Si vous avez déjà partagé un GIF de Michael Jordan pleurant, d’Oprah Winfrey s’exprimant avec enthousiasme ou de Nicki Minaj levant les yeux au ciel, vous avez peut-être participé sans le savoir à une pratique controversée: le digital blackface. Ce terme désigne l’utilisation par des personnes non noires d’images, de mèmes ou de GIFs associés à la culture noire pour exprimer des émotions ou des idées sur Internet.
A première vue, ces partages semblent anodins, voire amusants. Pourtant, selon Tempest M. Henning, profeseure de philosophie à l’Université Fisk aux Etats-Unis, ces images populaires cachent une forme d'appropriation culturelle qui soulèverait des questions importantes. D'après elle, le digital blackface pourrait être comparé aux spectacles du XIXᵉ siècle appelés minstrelsy, où des artistes blancs se maquillaient en noir pour caricaturer et ridiculiser les personnes noires.
En 2017, des médias tels que Teen Vogue mettaient déjà en lumière les dangers de cette pratique. Dans sa tribune, Lauren Michele Jackson, professeure en études afro-américaines à l’Université de Northwestern, expliquait que l'utilisation de ces images par des personnes non noires peut réduire la culture noire à des clichés simplistes, comme l'exubérance ou la colère, sans comprendre le contexte culturel derrière ces expressions.

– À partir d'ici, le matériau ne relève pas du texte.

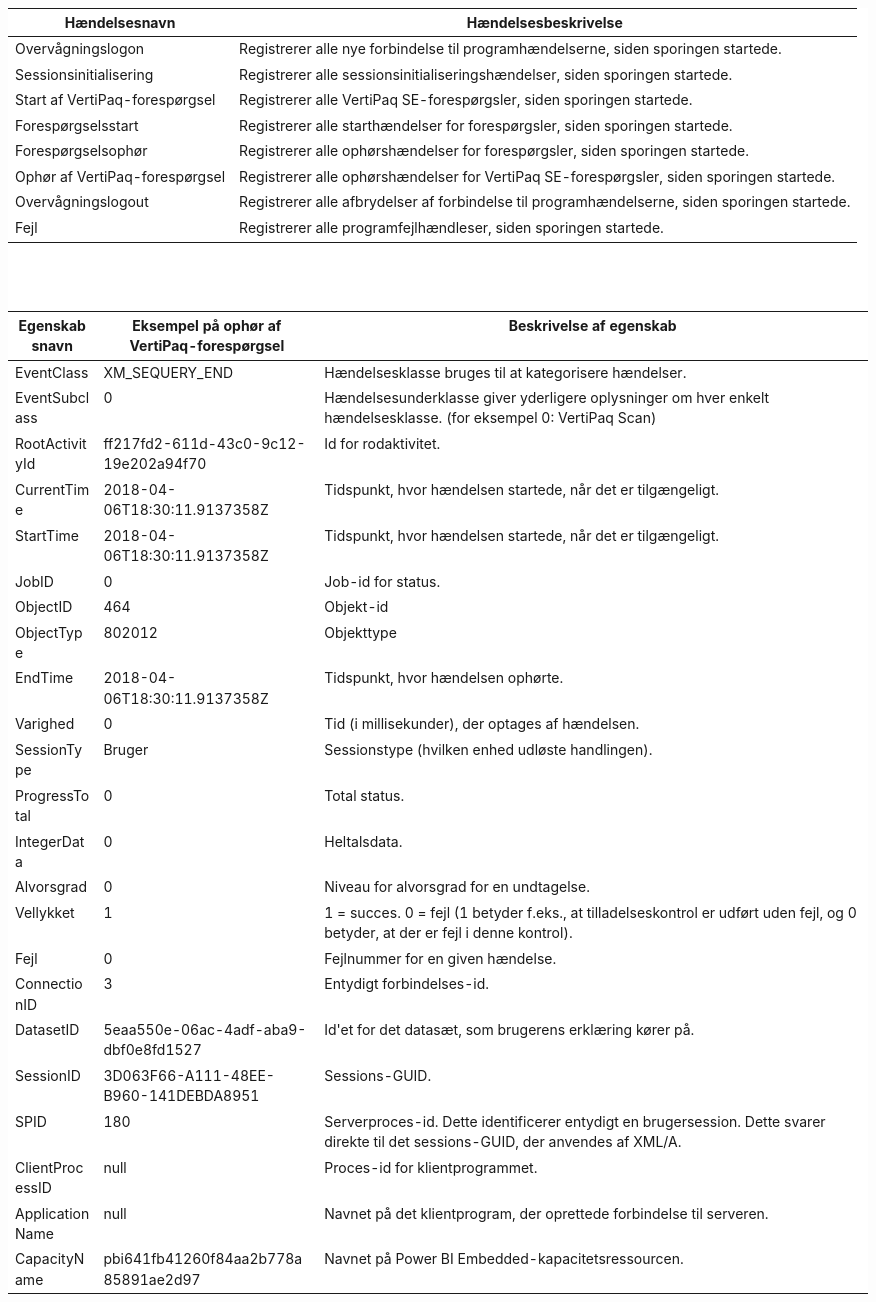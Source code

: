 |     Hændelsesnavn     |     Hændelsesbeskrivelse     |
|----------------------------|----------------------------------------------------------------------------------|
|    Overvågningslogon    |    Registrerer alle nye forbindelse til programhændelserne, siden sporingen startede.    |
|    Sessionsinitialisering    |    Registrerer alle sessionsinitialiseringshændelser, siden sporingen startede.    |
|    Start af VertiPaq-forespørgsel    |    Registrerer alle VertiPaq SE-forespørgsler, siden sporingen startede.    |
|    Forespørgselsstart    |    Registrerer alle starthændelser for forespørgsler, siden sporingen startede.    |
|    Forespørgselsophør    |    Registrerer alle ophørshændelser for forespørgsler, siden sporingen startede.    |
|    Ophør af VertiPaq-forespørgsel    |    Registrerer alle ophørshændelser for VertiPaq SE-forespørgsler, siden sporingen startede.    |
|    Overvågningslogout    |    Registrerer alle afbrydelser af forbindelse til programhændelserne, siden sporingen startede.    |
|    Fejl    |    Registrerer alle programfejlhændleser, siden sporingen startede.    |

<br>
<br>

| Egenskabsnavn | Eksempel på ophør af VertiPaq-forespørgsel | Beskrivelse af egenskab |
|-------------------|---------------------------------------------------------------------------------------------------------------------------------------------------------------------------------------------------------|--------------------------------------------------------------------------------------------------------------------------|
| EventClass | XM_SEQUERY_END | Hændelsesklasse bruges til at kategorisere hændelser. |
| EventSubclass | 0 | Hændelsesunderklasse giver yderligere oplysninger om hver enkelt hændelsesklasse. (for eksempel 0: VertiPaq Scan) |
| RootActivityId | ff217fd2-611d-43c0-9c12-19e202a94f70 | Id for rodaktivitet. |
| CurrentTime | 2018-04-06T18:30:11.9137358Z | Tidspunkt, hvor hændelsen startede, når det er tilgængeligt. |
| StartTime | 2018-04-06T18:30:11.9137358Z | Tidspunkt, hvor hændelsen startede, når det er tilgængeligt. |
| JobID | 0 | Job-id for status. |
| ObjectID | 464 | Objekt-id |
| ObjectType | 802012 | Objekttype |
| EndTime | 2018-04-06T18:30:11.9137358Z | Tidspunkt, hvor hændelsen ophørte. |
| Varighed | 0 | Tid (i millisekunder), der optages af hændelsen. |
| SessionType | Bruger | Sessionstype (hvilken enhed udløste handlingen). |
| ProgressTotal | 0 | Total status. |
| IntegerData | 0 | Heltalsdata. |
| Alvorsgrad | 0 | Niveau for alvorsgrad for en undtagelse. |
| Vellykket | 1 | 1 = succes. 0 = fejl (1 betyder f.eks., at tilladelseskontrol er udført uden fejl, og 0 betyder, at der er fejl i denne kontrol). |
| Fejl | 0 | Fejlnummer for en given hændelse. |
| ConnectionID | 3 | Entydigt forbindelses-id. |
| DatasetID | 5eaa550e-06ac-4adf-aba9-dbf0e8fd1527 | Id'et for det datasæt, som brugerens erklæring kører på. |
| SessionID | 3D063F66-A111-48EE-B960-141DEBDA8951 | Sessions-GUID. |
| SPID | 180 | Serverproces-id. Dette identificerer entydigt en brugersession. Dette svarer direkte til det sessions-GUID, der anvendes af XML/A. |
| ClientProcessID | null | Proces-id for klientprogrammet. |
| ApplicationName | null | Navnet på det klientprogram, der oprettede forbindelse til serveren. |
| CapacityName | pbi641fb41260f84aa2b778a85891ae2d97 | Navnet på Power BI Embedded-kapacitetsressourcen. |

De nos jours, de nombreux GIF et mèmes récents mettent en scène des personnes noires pour exprimer des émotions fortes, comme les réactions virales de Ru Paul ou les expressions exagérées de Kayla Nicole lors de ses vidéos TikTok. Ces images sont souvent utilisées par des internautes non noirs pour illustrer la surprise, l’agacement ou l’excitation, mais leur diffusion interroge. Selon Teen Vogue, en réduisant ces individus à des expressions stéréotypées, elles participeraient à une forme de «digital blackface», où les émotions des personnes noires sont utilisées comme des outils comiques, décontextualisés et caricaturaux.
Les plateformes comme Giphy ou Tenor, sites où les mèmes et GIFs sont regroupés, sont accusées de renforcer le phénomène avec des suggestions de recherche ciblées, souvent basées sur la couleur de peau ou des traits corporels, ce qui montrerait que la demande pour ces images s’accompagne d’une hiérarchisation implicite des corps et des émotions.
Au final, pour certains experts, même si ces GIFs peuvent sembler inoffensifs ou amusants, ils reproduiraient des clichés raciaux anciens et effaceraient la complexité des personnes noires.